Exercise directions: Everything from the line holding "Выбираем на графике" to the end of the data must be reproduced exactly; include both boundary lines and nothing else.

|---|

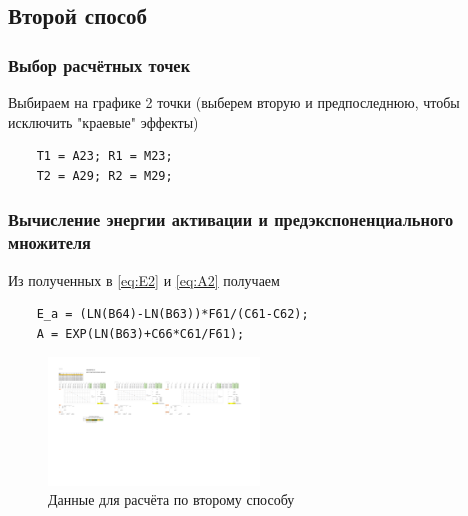 \documentclass[14pt,a4paper]{extarticle}
\begin{document}
\subsection{Второй способ}
\subsubsection{Выбор расчётных точек}
Выбираем на графике 2 точки (выберем вторую и предпоследнюю, чтобы исключить "краевые" эффекты)
\begin{lstlisting}
	T1 = A23; R1 = M23;
	T2 = A29; R2 = M29;
\end{lstlisting}
\subsubsection{Вычисление энергии активации и предэкспоненциального множителя}
Из полученных в \eqref{eq:E2} и \eqref{eq:A2} получаем
\begin{lstlisting}
	E_a = (LN(B64)-LN(B63))*F61/(C61-C62);
	A = EXP(LN(B63)+C66*C61/F61);
\end{lstlisting}
\begin{figure}[H]
	\centering
	\includegraphics[trim=50 355 880 222, clip, width=0.5\textwidth]{results.pdf}\caption{Данные для расчёта по второму способу}\label{fig:sposob2}
\end{figure}
\end{document}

|---|

Exercise output:
Выбираем на графике 2 точки (выберем вторую и предпоследнюю, чтобы исключить "краевые" эффекты)
\begin{lstlisting}
	T1 = A23; R1 = M23;
	T2 = A29; R2 = M29;
\end{lstlisting}
\subsubsection{Вычисление энергии активации и предэкспоненциального множителя}
Из полученных в \eqref{eq:E2} и \eqref{eq:A2} получаем
\begin{lstlisting}
	E_a = (LN(B64)-LN(B63))*F61/(C61-C62);
	A = EXP(LN(B63)+C66*C61/F61);
\end{lstlisting}
\begin{figure}[H]
	\centering
	\includegraphics[trim=50 355 880 222, clip, width=0.5\textwidth]{results.pdf}\caption{Данные для расчёта по второму способу}\label{fig:sposob2}
\end{figure}
\end{document}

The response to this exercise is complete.